# Exercise brief:
Find every line in the records that holds the string "Allowed". Copy each one.

# The records:
--- START ---
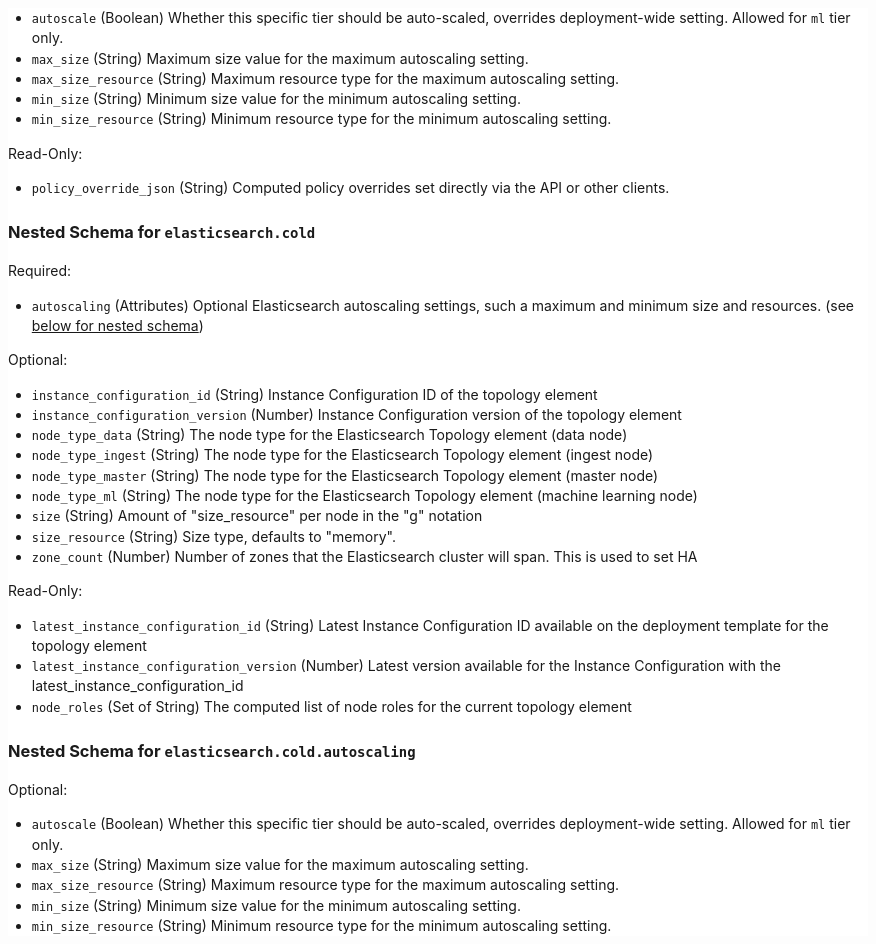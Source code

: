 - `autoscale` (Boolean) Whether this specific tier should be auto-scaled, overrides deployment-wide setting. Allowed for `ml` tier only.
- `max_size` (String) Maximum size value for the maximum autoscaling setting.
- `max_size_resource` (String) Maximum resource type for the maximum autoscaling setting.
- `min_size` (String) Minimum size value for the minimum autoscaling setting.
- `min_size_resource` (String) Minimum resource type for the minimum autoscaling setting.

Read-Only:

- `policy_override_json` (String) Computed policy overrides set directly via the API or other clients.



<a id="nestedatt--elasticsearch--cold"></a>
### Nested Schema for `elasticsearch.cold`

Required:

- `autoscaling` (Attributes) Optional Elasticsearch autoscaling settings, such a maximum and minimum size and resources. (see [below for nested schema](#nestedatt--elasticsearch--cold--autoscaling))

Optional:

- `instance_configuration_id` (String) Instance Configuration ID of the topology element
- `instance_configuration_version` (Number) Instance Configuration version of the topology element
- `node_type_data` (String) The node type for the Elasticsearch Topology element (data node)
- `node_type_ingest` (String) The node type for the Elasticsearch Topology element (ingest node)
- `node_type_master` (String) The node type for the Elasticsearch Topology element (master node)
- `node_type_ml` (String) The node type for the Elasticsearch Topology element (machine learning node)
- `size` (String) Amount of "size_resource" per node in the "<size in GB>g" notation
- `size_resource` (String) Size type, defaults to "memory".
- `zone_count` (Number) Number of zones that the Elasticsearch cluster will span. This is used to set HA

Read-Only:

- `latest_instance_configuration_id` (String) Latest Instance Configuration ID available on the deployment template for the topology element
- `latest_instance_configuration_version` (Number) Latest version available for the Instance Configuration with the latest_instance_configuration_id
- `node_roles` (Set of String) The computed list of node roles for the current topology element

<a id="nestedatt--elasticsearch--cold--autoscaling"></a>
### Nested Schema for `elasticsearch.cold.autoscaling`

Optional:

- `autoscale` (Boolean) Whether this specific tier should be auto-scaled, overrides deployment-wide setting. Allowed for `ml` tier only.
- `max_size` (String) Maximum size value for the maximum autoscaling setting.
- `max_size_resource` (String) Maximum resource type for the maximum autoscaling setting.
- `min_size` (String) Minimum size value for the minimum autoscaling setting.
- `min_size_resource` (String) Minimum resource type for the minimum autoscaling setting.
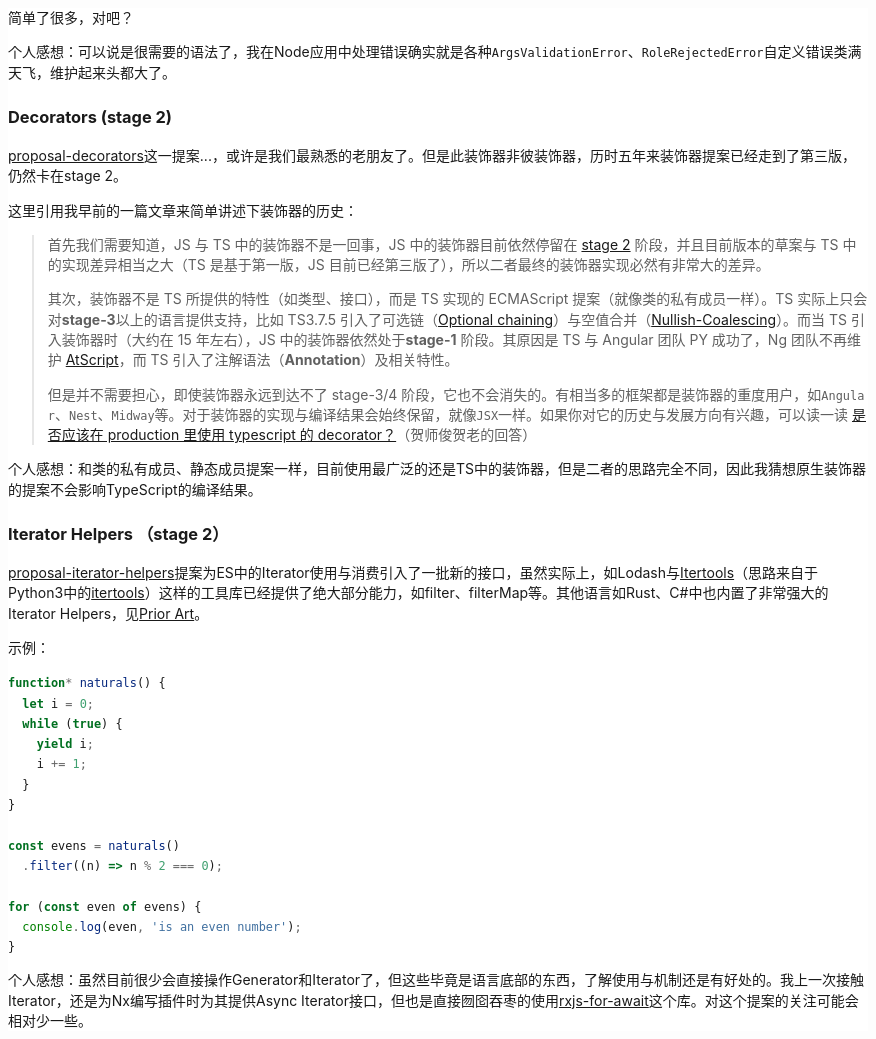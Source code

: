 简单了很多，对吧？

个人感想：可以说是很需要的语法了，我在Node应用中处理错误确实就是各种`ArgsValidationError`、`RoleRejectedError`自定义错误类满天飞，维护起来头都大了。

### Decorators (stage 2)

[proposal-decorators](https://github.com/tc39/proposal-decorators)这一提案...，或许是我们最熟悉的老朋友了。但是此装饰器非彼装饰器，历时五年来装饰器提案已经走到了第三版，仍然卡在stage 2。

这里引用我早前的一篇文章来简单讲述下装饰器的历史：

> 首先我们需要知道，JS 与 TS 中的装饰器不是一回事，JS 中的装饰器目前依然停留在 [stage 2](https://github.com/tc39/proposal-decorators) 阶段，并且目前版本的草案与 TS 中的实现差异相当之大（TS 是基于第一版，JS 目前已经第三版了），所以二者最终的装饰器实现必然有非常大的差异。
>
> 其次，装饰器不是 TS 所提供的特性（如类型、接口），而是 TS 实现的 ECMAScript 提案（就像类的私有成员一样）。TS 实际上只会对**stage-3**以上的语言提供支持，比如 TS3.7.5 引入了可选链（[Optional chaining](https://github.com/tc39/proposal-optional-chaining)）与空值合并（[Nullish-Coalescing](https://github.com/tc39/proposal-nullish-coalescing)）。而当 TS 引入装饰器时（大约在 15 年左右），JS 中的装饰器依然处于**stage-1** 阶段。其原因是 TS 与 Angular 团队 PY 成功了，Ng 团队不再维护 [AtScript](https://linbudu.top/posts/2020/08/10/\[atscript-playground]\(https://github.com/angular/atscript-playground\))，而 TS 引入了注解语法（**Annotation**）及相关特性。
>
> 但是并不需要担心，即使装饰器永远到达不了 stage-3/4 阶段，它也不会消失的。有相当多的框架都是装饰器的重度用户，如`Angular`、`Nest`、`Midway`等。对于装饰器的实现与编译结果会始终保留，就像`JSX`一样。如果你对它的历史与发展方向有兴趣，可以读一读 [是否应该在 production 里使用 typescript 的 decorator？](https://www.zhihu.com/question/404724504)（贺师俊贺老的回答）

个人感想：和类的私有成员、静态成员提案一样，目前使用最广泛的还是TS中的装饰器，但是二者的思路完全不同，因此我猜想原生装饰器的提案不会影响TypeScript的编译结果。

### Iterator Helpers （stage 2）

[proposal-iterator-helpers](https://github.com/tc39/proposal-iterator-helpers)提案为ES中的Iterator使用与消费引入了一批新的接口，虽然实际上，如Lodash与[Itertools](https://www.npmjs.com/package/itertools)（思路来自于Python3中的[itertools](https://docs.python.org/library/itertools.html)）这样的工具库已经提供了绝大部分能力，如filter、filterMap等。其他语言如Rust、C#中也内置了非常强大的Iterator Helpers，见[Prior Art](https://github.com/tc39/proposal-iterator-helpers#prior-art)。

示例：

```javascript
function* naturals() {
  let i = 0;
  while (true) {
    yield i;
    i += 1;
  }
}

const evens = naturals()
  .filter((n) => n % 2 === 0);

for (const even of evens) {
  console.log(even, 'is an even number');
}
```

个人感想：虽然目前很少会直接操作Generator和Iterator了，但这些毕竟是语言底部的东西，了解使用与机制还是有好处的。我上一次接触Iterator，还是为Nx编写插件时为其提供Async Iterator接口，但也是直接囫囵吞枣的使用[rxjs-for-await](https://github.com/benlesh/rxjs-for-await)这个库。对这个提案的关注可能会相对少一些。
--- END ---
# Result of the exercise:
: - `autoscale` (Boolean) Whether this specific tier should be auto-scaled, overrides deployment-wide setting. Allowed for `ml` tier only.
- `autoscale` (Boolean) Whether this specific tier should be auto-scaled, overrides deployment-wide setting. Allowed for `ml` tier only.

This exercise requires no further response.